### Your goal
Determine how many lines in these records hold "dịch". Only the number is wanted.

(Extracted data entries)
· · ·
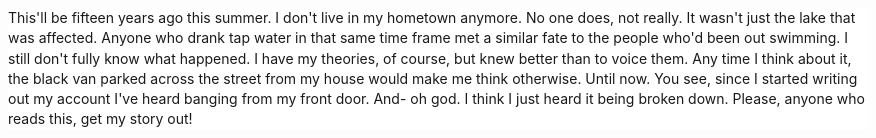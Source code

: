 This'll be fifteen years ago this summer. I don't live in my hometown anymore. No one does, not really. It wasn't just the lake that was affected. Anyone who drank tap water in that same time frame met a similar fate to the people who'd been out swimming. I still don't fully know what happened. I have my theories, of course, but knew better than to voice them. Any time I think about it, the black van parked across the street from my house would make me think otherwise. Until now. You see, since I started writing out my account I've heard banging from my front door. And- oh god. I think I just heard it being broken down. Please, anyone who reads this, get my story out!
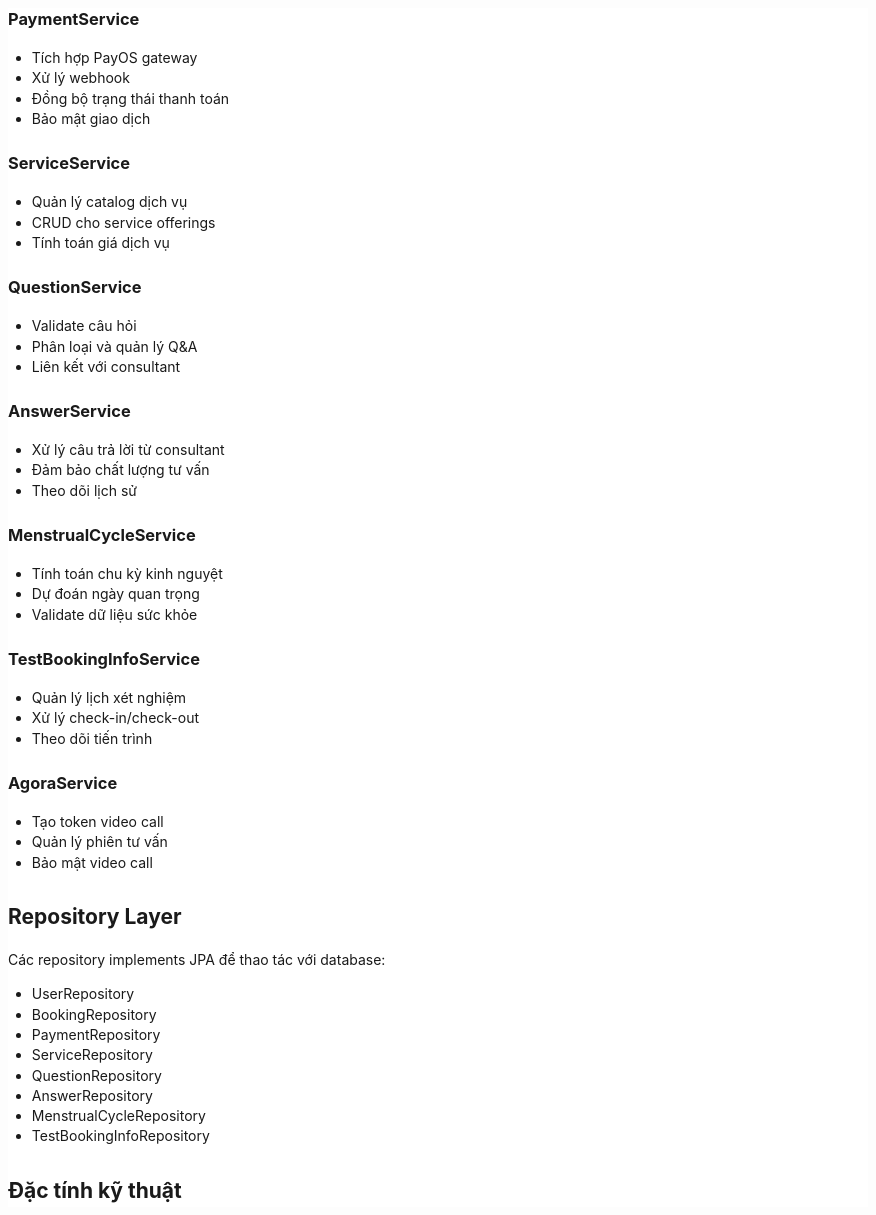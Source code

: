 ### PaymentService
- Tích hợp PayOS gateway
- Xử lý webhook
- Đồng bộ trạng thái thanh toán
- Bảo mật giao dịch

### ServiceService
- Quản lý catalog dịch vụ
- CRUD cho service offerings
- Tính toán giá dịch vụ

### QuestionService
- Validate câu hỏi
- Phân loại và quản lý Q&A
- Liên kết với consultant

### AnswerService
- Xử lý câu trả lời từ consultant
- Đảm bảo chất lượng tư vấn
- Theo dõi lịch sử

### MenstrualCycleService
- Tính toán chu kỳ kinh nguyệt
- Dự đoán ngày quan trọng
- Validate dữ liệu sức khỏe

### TestBookingInfoService
- Quản lý lịch xét nghiệm
- Xử lý check-in/check-out
- Theo dõi tiến trình

### AgoraService
- Tạo token video call
- Quản lý phiên tư vấn
- Bảo mật video call

## Repository Layer

Các repository implements JPA để thao tác với database:
- UserRepository
- BookingRepository  
- PaymentRepository
- ServiceRepository
- QuestionRepository
- AnswerRepository
- MenstrualCycleRepository
- TestBookingInfoRepository

## Đặc tính kỹ thuật
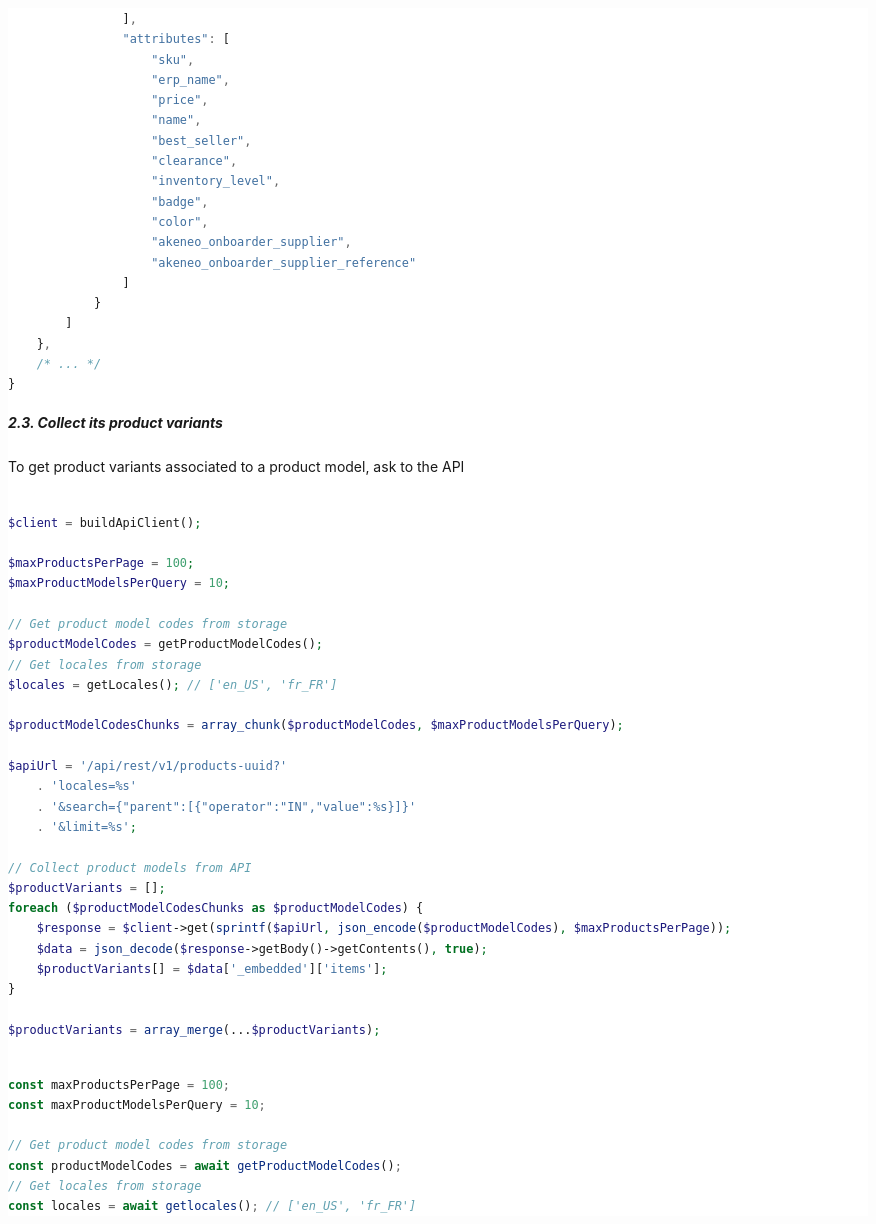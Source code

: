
 ```javascript [activate:NodeJS]
                ],
                "attributes": [
                    "sku",
                    "erp_name",
                    "price",
                    "name",
                    "best_seller",
                    "clearance",
                    "inventory_level",
                    "badge",
                    "color",
                    "akeneo_onboarder_supplier",
                    "akeneo_onboarder_supplier_reference"
                ]
            }
        ]
    },
    /* ... */
}

```

##### 2.3. Collect its product variants

To get product variants associated to a product model, ask to the API

```php [activate:PHP]

$client = buildApiClient();

$maxProductsPerPage = 100;
$maxProductModelsPerQuery = 10;

// Get product model codes from storage
$productModelCodes = getProductModelCodes();
// Get locales from storage
$locales = getLocales(); // ['en_US', 'fr_FR']

$productModelCodesChunks = array_chunk($productModelCodes, $maxProductModelsPerQuery);

$apiUrl = '/api/rest/v1/products-uuid?'
    . 'locales=%s'
    . '&search={"parent":[{"operator":"IN","value":%s}]}'
    . '&limit=%s';

// Collect product models from API
$productVariants = [];
foreach ($productModelCodesChunks as $productModelCodes) {
    $response = $client->get(sprintf($apiUrl, json_encode($productModelCodes), $maxProductsPerPage));
    $data = json_decode($response->getBody()->getContents(), true);
    $productVariants[] = $data['_embedded']['items'];
}

$productVariants = array_merge(...$productVariants);
```
```javascript [activate:NodeJS]

const maxProductsPerPage = 100;
const maxProductModelsPerQuery = 10;

// Get product model codes from storage
const productModelCodes = await getProductModelCodes();
// Get locales from storage
const locales = await getlocales(); // ['en_US', 'fr_FR']
```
· · ·
### Output for this exercise
3